╭──

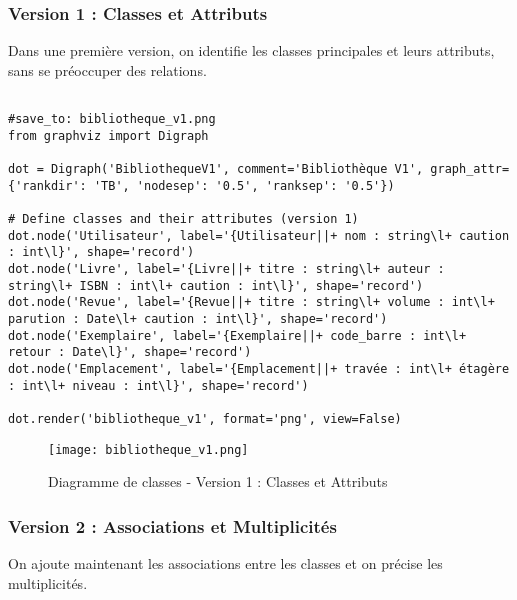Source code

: \documentclass{article}
\begin{document}
\subsubsection{Version 1 : Classes et Attributs}

Dans une première version, on identifie les classes principales et leurs attributs, sans se préoccuper des relations.

\begin{verbatim}

#save_to: bibliotheque_v1.png
from graphviz import Digraph

dot = Digraph('BibliothequeV1', comment='Bibliothèque V1', graph_attr={'rankdir': 'TB', 'nodesep': '0.5', 'ranksep': '0.5'})

# Define classes and their attributes (version 1)
dot.node('Utilisateur', label='{Utilisateur||+ nom : string\l+ caution : int\l}', shape='record')
dot.node('Livre', label='{Livre||+ titre : string\l+ auteur : string\l+ ISBN : int\l+ caution : int\l}', shape='record')
dot.node('Revue', label='{Revue||+ titre : string\l+ volume : int\l+ parution : Date\l+ caution : int\l}', shape='record')
dot.node('Exemplaire', label='{Exemplaire||+ code_barre : int\l+ retour : Date\l}', shape='record')
dot.node('Emplacement', label='{Emplacement||+ travée : int\l+ étagère : int\l+ niveau : int\l}', shape='record')

dot.render('bibliotheque_v1', format='png', view=False)
\end{verbatim}

\begin{figure}[H]
    \centering
    \texttt{[image: bibliotheque\_v1.png]}
    \caption{Diagramme de classes - Version 1 : Classes et Attributs}
    \label{fig:bibliotheque_v1}
\end{figure}

\subsubsection{Version 2 : Associations et Multiplicités}

On ajoute maintenant les associations entre les classes et on précise les multiplicités.
\end{document}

╰──

(PROBLEM DESCRIPTION):
Leaving the images behind, set down every entry word for word.

(TASK RESPONSE):
Source code

: \documentclass{article}
\begin{document}
\subsubsection{Version 1 : Classes et Attributs}

Dans une première version, on identifie les classes principales et leurs attributs, sans se préoccuper des relations.

\begin{verbatim}

#save_to: bibliotheque_v1.png
from graphviz import Digraph

dot = Digraph('BibliothequeV1', comment='Bibliothèque V1', graph_attr={'rankdir': 'TB', 'nodesep': '0.5', 'ranksep': '0.5'})

# Define classes and their attributes (version 1)
dot.node('Utilisateur', label='{Utilisateur||+ nom : string\l+ caution : int\l}', shape='record')
dot.node('Livre', label='{Livre||+ titre : string\l+ auteur : string\l+ ISBN : int\l+ caution : int\l}', shape='record')
dot.node('Revue', label='{Revue||+ titre : string\l+ volume : int\l+ parution : Date\l+ caution : int\l}', shape='record')
dot.node('Exemplaire', label='{Exemplaire||+ code_barre : int\l+ retour : Date\l}', shape='record')
dot.node('Emplacement', label='{Emplacement||+ travée : int\l+ étagère : int\l+ niveau : int\l}', shape='record')

dot.render('bibliotheque_v1', format='png', view=False)
\end{verbatim}

\begin{figure}[H]
    \centering
    \texttt{[image: bibliotheque\_v1.png]}
    \caption{Diagramme de classes - Version 1 : Classes et Attributs}
    \label{fig:bibliotheque_v1}
\end{figure}

\subsubsection{Version 2 : Associations et Multiplicités}

On ajoute maintenant les associations entre les classes et on précise les multiplicités.
\end{document}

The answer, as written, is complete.